Wendy bajó la cabeza tímidamente, lanzando miradas furtivas a Ewan.
Se había quemado la pantorrilla, y aunque había sido tratada con una compresa de hielo antes, todavía estaba roja viva.
Ewan comprendió algo; una sonrisa fría destelló en su corazón:
—Vamos primero al hospital.
La sala de emergencias del hospital estaba bulliciosa.
Los que no sabían pensaron que algo grave le había sucedido a Wendy, tres o cinco personas entraron en tropel, casi volcando el mostrador de emergencias.
Wendy estaba secretamente encantada; le encantaba ser el centro de atención así.
Era medianoche cuando trataron su herida, la Sra.
Yates regresó a descansar e instruyó a Ewan que se quedara con Wendy.
La herida de Wendy dolía mucho; el goteo antiinflamatorio contenía sedantes, y pronto se quedó dormida.
Ewan miró el rostro de Wendy, nunca antes había sentido que era tan desconocida.
¿Era esta todavía el primer amor gentil y cariñoso que recordaba?
La Wendy del pasado no era como la calculadora de ahora.
Para evitar dejar La Finca Yates, incluso llegó al extremo de quemarse a sí misma…
Por supuesto, Ewan no era un tonto, podía ver que los eventos de esta noche no eran una coincidencia sino un plan cuidadosamente elaborado.
La resistencia de Wendy a marcharse era demasiado obvia.
Estaba sumido en sus pensamientos cuando de repente un par de zapatos apareció en su campo de visión.
La punta afilada pero ligeramente redondeada brillaba bajo la luz, eran zapatos de cuero rojo brillante, por alguna razón parecían juguetones.

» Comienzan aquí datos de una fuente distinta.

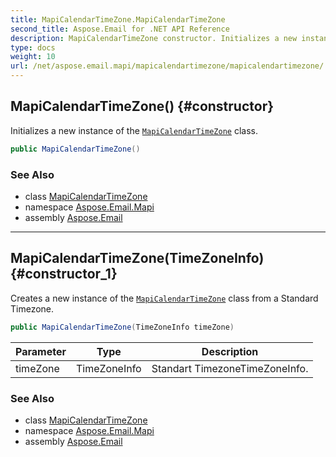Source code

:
 ```yaml
---
title: MapiCalendarTimeZone.MapiCalendarTimeZone
second_title: Aspose.Email for .NET API Reference
description: MapiCalendarTimeZone constructor. Initializes a new instance of the MapiCalendarTimeZone class
type: docs
weight: 10
url: /net/aspose.email.mapi/mapicalendartimezone/mapicalendartimezone/
---
```

## MapiCalendarTimeZone() {#constructor}

Initializes a new instance of the [`MapiCalendarTimeZone`](../) class.

```csharp
public MapiCalendarTimeZone()
```

### See Also

* class [MapiCalendarTimeZone](../)
* namespace [Aspose.Email.Mapi](../../mapicalendartimezone/)
* assembly [Aspose.Email](../../../)

---

## MapiCalendarTimeZone(TimeZoneInfo) {#constructor_1}

Creates a new instance of the [`MapiCalendarTimeZone`](../) class from a Standard Timezone.

```csharp
public MapiCalendarTimeZone(TimeZoneInfo timeZone)
```

| Parameter | Type | Description |
| --- | --- | --- |
| timeZone | TimeZoneInfo | Standart TimezoneTimeZoneInfo. |

### See Also

* class [MapiCalendarTimeZone](../)
* namespace [Aspose.Email.Mapi](../../mapicalendartimezone/)
* assembly [Aspose.Email](../../../)


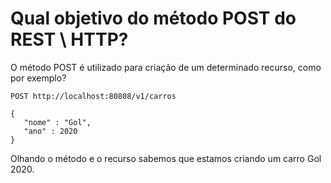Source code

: # Qual objetivo do método POST do REST \ HTTP?

O método POST é utilizado para criação de um determinado recurso, como por exemplo?

```
POST http://localhost:80808/v1/carros

{
   "nome" : "Gol",
   "ano" : 2020 
}
```

Olhando o método e o recurso sabemos que estamos criando um carro Gol 2020.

Ewan instintivamente levantó la mirada y se encontró con los ojos de Noelle: ¡era ella!
—Nos encontramos de nuevo, no esperaba que el Joven Maestro Yates fuera un hombre ocupado, corriendo al hospital una vez tras otra estos días.
Las palabras de Noelle eran mordaces, —Pensé que estabas preocupado por la anciana Sra.
Yates, resulta que es por una bella doncella.
—¿Cómo está mi abuela?
—Está bien, mejor cuida de tu ‘luz de luna blanca’.
Las palabras llevaban inesperadamente un toque de sarcasmo.
Noelle no se había dado cuenta, y Ewan no reaccionó.
Frunció el ceño con disgusto:
—Ella no es mi ‘luz de luna blanca’.
—Abandonaste a tu esposa por ella, ¿no es ella tu ‘luz de luna blanca’?
Ja, esperemos que tu ‘luz de luna blanca’ no esté llena de engaños.
—Noelle se detuvo en seco.
—Te he dicho que no lo es —el rostro de Ewan estaba tan oscuro como el fondo de una olla.
Solo entonces Noelle dejó su infantilismo, se aclaró la garganta, —Ven conmigo.
—¿A dónde?
—No te preocupes, no te haré daño.
Si quisiera tu vida, ¿por qué te habría salvado?
Por alguna razón, Ewan confió en ella, se levantó y la siguió.
Noelle había estado observando a este hombre, incluso ella tenía que admirar su fuerza de voluntad.
Estaba claramente herido, y en tan poco tiempo, un tratamiento adecuado era imposible, cualquier movimiento debería ser insoportablemente doloroso, sin embargo, no mostró cambio alguno en su expresión.
Tal determinación, Noelle no podía igualarla aunque quisiera.
—Vamos.
—Se giró con elegancia para guiar el camino.